§ INPUT DATA:
######
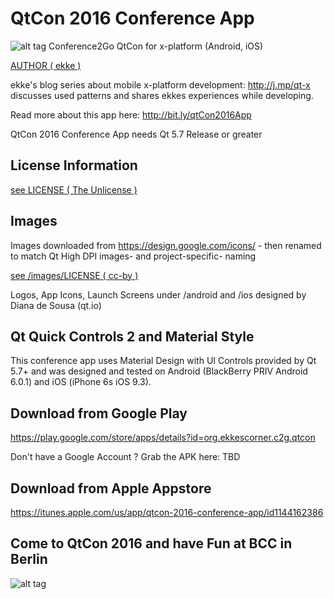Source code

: # QtCon 2016 Conference App
![alt tag](https://appbus.files.wordpress.com/2016/08/qtconappicon-180x180.png  "QtCon 2016 App Logo")
Conference2Go QtCon for x-platform (Android, iOS)

[AUTHOR ( ekke )](AUTHOR.md)

ekke's blog series about mobile x-platform development: http://j.mp/qt-x discusses used patterns and shares ekkes experiences while developing.

Read more about this app here:
http://bit.ly/qtCon2016App

QtCon 2016 Conference App needs Qt 5.7 Release or greater

## License Information
[see LICENSE ( The Unlicense )](LICENSE)

## Images
Images downloaded from https://design.google.com/icons/ - then renamed to match Qt High DPI images- and project-specific- naming

[see /images/LICENSE ( cc-by )](images/LICENSE)

Logos, App Icons, Launch Screens under /android and /ios designed by
Diana de Sousa (qt.io)

## Qt Quick Controls 2 and Material Style
This conference app uses Material Design with UI Controls provided by Qt 5.7+ and was designed and tested on Android (BlackBerry PRIV Android 6.0.1) and iOS (iPhone 6s iOS 9.3).

## Download from Google Play
https://play.google.com/store/apps/details?id=org.ekkescorner.c2g.qtcon

Don't have a Google Account ? Grab the APK here:
TBD

## Download from Apple Appstore
https://itunes.apple.com/us/app/qtcon-2016-conference-app/id1144162386


## Come to QtCon 2016 and have Fun at BCC in Berlin
![alt tag](https://appbus.files.wordpress.com/2016/08/01_venue.png  "QtCon 2016 Conference App at BCC in Berlin")

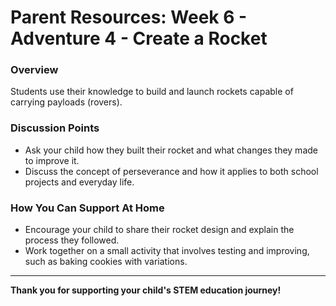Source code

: 
# Parent Resources: Week 6 - Adventure 4 - Create a Rocket

### **Overview**
Students use their knowledge to build and launch rockets capable of carrying payloads (rovers).

### **Discussion Points**
- Ask your child how they built their rocket and what changes they made to improve it.
- Discuss the concept of perseverance and how it applies to both school projects and everyday life.

### **How You Can Support At Home**
- Encourage your child to share their rocket design and explain the process they followed.
- Work together on a small activity that involves testing and improving, such as baking cookies with variations.

---

**Thank you for supporting your child's STEM education journey!**

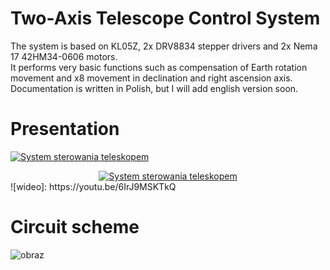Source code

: # Two-Axis Telescope Control System

The system is based on KL05Z, 2x DRV8834 stepper drivers and 2x Nema 17 42HM34-0606 motors. <br />
It performs very basic functions such as compensation of Earth rotation movement and x8 movement in declination and right ascension axis. <br />
Documentation is written in Polish, but I will add english version soon.

# Presentation

[![System sterowania teleskopem](https://i.ytimg.com/vi_webp/6IrJ9MSKTkQ/maxresdefault.webp)](https://www.youtube.com/watch?v=6IrJ9MSKTkQ "System sterowania teleskopem")

<div align="center">
  <a href="https://www.youtube.com/watch?v=6IrJ9MSKTkQ"><img src="https://i.ytimg.com/vi_webp/6IrJ9MSKTkQ/maxresdefault.webp" alt="System sterowania teleskopem"></a>
</div>
![wideo]: https://youtu.be/6IrJ9MSKTkQ

# Circuit scheme
![obraz](https://user-images.githubusercontent.com/48327929/111927956-9398ab80-8ab2-11eb-8673-bc2fc4172555.png)
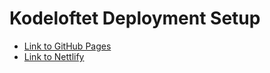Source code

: # Kodeloftet Deployment Setup

- [Link to GitHub Pages](https://larsgjobloop.github.io/kodeloftet-deployment-pipeline/)
- [Link to Nettlify](https://kodeloftet-deployment-setup.netlify.app/)
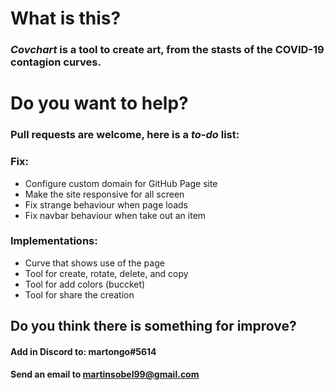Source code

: # What is this?
### _Covchart_ is a tool to create art, from the stasts of the COVID-19 contagion curves.

# Do you want to help?
### Pull requests are welcome, here is a *to-do* list:

### **Fix:**
- Configure custom domain for GitHub Page site
- Make the site responsive for all screen
- Fix strange behaviour when page loads
- Fix navbar behaviour when take out an item

### **Implementations:**
- Curve that shows use of the page
- Tool for create, rotate, delete, and copy
- Tool for add colors (buccket)
- Tool for share the creation

## Do you think there is something for improve?
#### Add in Discord to: martongo#5614
#### Send an email to martinsobel99@gmail.com
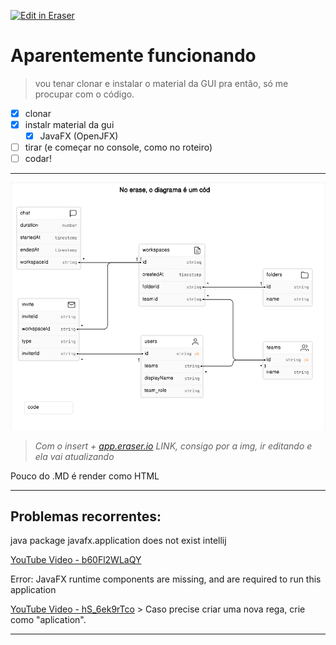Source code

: <p><a target="_blank" href="https://app.eraser.io/workspace/PEQQ91QNfUeVDsmeXmHm" id="edit-in-eraser-github-link"><img alt="Edit in Eraser" src="https://firebasestorage.googleapis.com/v0/b/second-petal-295822.appspot.com/o/images%2Fgithub%2FOpen%20in%20Eraser.svg?alt=media&amp;token=968381c8-a7e7-472a-8ed6-4a6626da5501"></a></p>

# Aparentemente funcionando
>   vou tenar clonar e instalar o material da GUI pra então, só me procupar com o código.  

- [x] clonar
- [x] instalr material da gui
    - [x] JavaFX (OpenJFX)
- [ ] tirar (e começar no console, como no roteiro)
- [ ] codar!
---

![Figure 1](/.eraser/PEQQ91QNfUeVDsmeXmHm___ibsr7NFOmZXGn92bwac608CiSpo2___---figure---l5-NFsQNvFjKgPkEZHUyh---figure---EoJEKHR0pPdZ5BhRRCUEiQ.png "Figure 1")

> *Com o insert + [﻿app.eraser.io](https://app.eraser.io/) LINK, consigo por a img, ir editando e ela vai atualizando*

<!--não esquecer de espandir a figura-->

Pouco do .MD é render como HTML

---

## Problemas recorrentes:
<a src="https://www.youtube.com/watch?v=b60Fl2WLaQY">java package javafx.application does not exist intellij</a>

[YouTube Video - b60Fl2WLaQY](https://www.youtube.com/watch?v=b60Fl2WLaQY)

<a src="https://www.youtube.com/watch?v=hS_6ek9rTco">Error: JavaFX runtime components are missing, and are required to run this application</a>

[YouTube Video - hS_6ek9rTco](https://www.youtube.com/watch?v=hS_6ek9rTco)
    > Caso precise criar uma nova rega, crie como "aplication".



---




<!--- Eraser file: https://app.eraser.io/workspace/PEQQ91QNfUeVDsmeXmHm --->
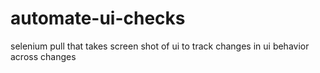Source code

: # automate-ui-checks
selenium pull that takes screen shot of ui to track changes in ui behavior across changes
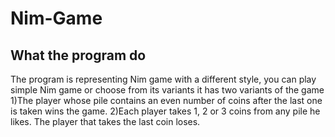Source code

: # Nim-Game

## What the program do
The program is representing Nim game with a different style, you can play simple Nim game or choose from its variants
it has two variants of the game 
1)The player whose pile contains an even number of coins after the last one is taken wins the game.
2)Each player takes 1, 2 or 3 coins from any pile he likes. The player that takes the last coin loses. 
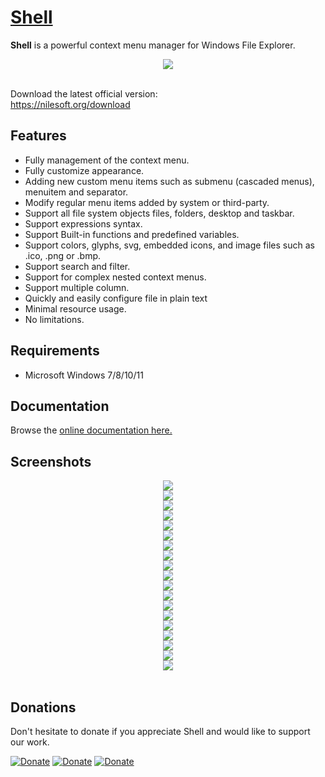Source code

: # [Shell](https://nilesoft.org)
**Shell** is a powerful context menu manager for Windows File Explorer.

<p align="center">
 <img src="https://www.nilesoft.org/images/logo-256.png">
 <br>
 <br>
</p>

Download the latest official version:  
https://nilesoft.org/download

Features
------------------
* Fully management of the context menu.
* Fully customize appearance.
* Adding new custom menu items such as submenu (cascaded menus), menuitem and separator.
* Modify regular menu items added by system or third-party.
* Support all file system objects files, folders, desktop and taskbar.
* Support expressions syntax.
* Support Built-in functions and predefined variables.
* Support colors, glyphs, svg, embedded icons, and image files such as .ico, .png or .bmp.
* Support search and filter.
* Support for complex nested context menus.
* Support multiple column.
* Quickly and easily configure file in plain text
* Minimal resource usage.
* No limitations.


Requirements
------------------
  * Microsoft Windows 7/8/10/11 


Documentation
------------------
Browse the [online documentation here.](https://nilesoft.org/docs)


Screenshots
------------------
<p align="center">
 <img src="https://www.nilesoft.org/images/screenshots/dev.png"><br>
 <img src="https://www.nilesoft.org/images/screenshots/fm.png"><br>
 <img src="https://www.nilesoft.org/images/screenshots/desktop.png"><br>
 <img src="https://www.nilesoft.org/images/screenshots/ss1.png"><br>
 <img src="https://www.nilesoft.org/images/screenshots/ss2.png"><br>
 <img src="https://www.nilesoft.org/images/screenshots/ss3.png"><br>
 <img src="https://www.nilesoft.org/images/screenshots/ss4.png"><br>
 <img src="https://www.nilesoft.org/images/screenshots/ss5.png"><br>
 <img src="https://www.nilesoft.org/images/screenshots/ss6.png"><br>
 <img src="https://www.nilesoft.org/images/screenshots/ss7.png"><br>
 <img src="./templates/themes/images/columns.png"><br>
 <img src="./templates/themes/images/colors.png"><br>
 <img src="./templates/themes/images/blue.png"><br>
 <img src="./templates/themes/images/green.png"><br>
 <img src="./templates/themes/images/yellow.png"><br>
 <img src="./templates/themes/images/gray.png"><br>
 <img src="./templates/themes/images/font-brush-script.png"><br>
 <img src="./templates/themes/images/font-fixedsys.png"><br>
 <img src="./templates/themes/images/font-segoe-script.png">
 <br>
 <br>
</p>

Donations
------------------
Don't hesitate to donate if you appreciate Shell and would like to support our work.  

[![Donate](https://img.shields.io/badge/Donate-PayPal-blue.svg)](https://www.paypal.me/nilesoft)
[![Donate](https://img.shields.io/badge/Donate-BuyMeACoffee-yellow.svg)](https://www.buymeacoffee.com/moudeygo)
[![Donate](https://img.shields.io/badge/Donate-kofi-red.svg)](https://ko-fi.com/moudey)
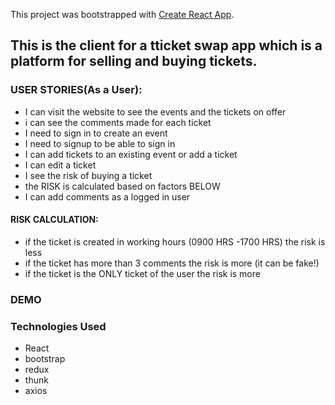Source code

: This project was bootstrapped with [Create React App](https://github.com/facebook/create-react-app).

## This is the client for a tticket swap app which is a platform for selling and buying tickets. 

### USER STORIES(As a User):
- I can visit the website to see the events and the tickets on offer
- i can see the comments made for each ticket
- I need to sign in to create an event
- I need to signup to be able to sign in
- I can add tickets to an existing event or add a ticket
- I can edit a ticket 
- I see the risk of buying a ticket
- the RISK is calculated based on factors BELOW
- I can add comments as a logged in user

#### RISK CALCULATION:
- if the ticket is created in working hours (0900 HRS -1700 HRS) the risk is less
- if the ticket has more than 3 comments the risk is more (it can be fake!)
- if the ticket is the ONLY ticket of the user the risk is more

### DEMO
[]()

### Technologies Used
- React
- bootstrap
- redux
- thunk
- axios
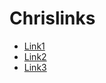 # Chrislinks
- [Link1](https://google.com)
- [Link2](https://yahoo.com)
- [Link3](https://altevista.com)

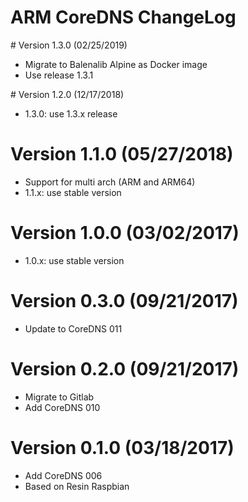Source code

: ARM CoreDNS ChangeLog
=================================

# Version 1.3.0 (02/25/2019)

- Migrate to Balenalib Alpine as Docker image
- Use release 1.3.1

# Version 1.2.0 (12/17/2018)

- 1.3.0: use 1.3.x release

# Version 1.1.0 (05/27/2018)

- Support for multi arch (ARM and ARM64)
- 1.1.x: use stable version

# Version 1.0.0 (03/02/2017)

- 1.0.x: use stable version

# Version 0.3.0 (09/21/2017)

- Update to CoreDNS 011

# Version 0.2.0 (09/21/2017)

- Migrate to Gitlab
- Add CoreDNS 010

# Version 0.1.0 (03/18/2017)

- Add CoreDNS 006
- Based on Resin Raspbian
######
§ REQUIREMENT:
Set down again, exactly, the lines of the material above from its first line to the one with "http://bit.ly/qtCon2016App", inclusive. Leave the pictures out.

§ EXERCISE OUTPUT:
Source code

: # QtCon 2016 Conference App
![alt tag](https://appbus.files.wordpress.com/2016/08/qtconappicon-180x180.png  "QtCon 2016 App Logo")
Conference2Go QtCon for x-platform (Android, iOS)

[AUTHOR ( ekke )](AUTHOR.md)

ekke's blog series about mobile x-platform development: http://j.mp/qt-x discusses used patterns and shares ekkes experiences while developing.

Read more about this app here:
http://bit.ly/qtCon2016App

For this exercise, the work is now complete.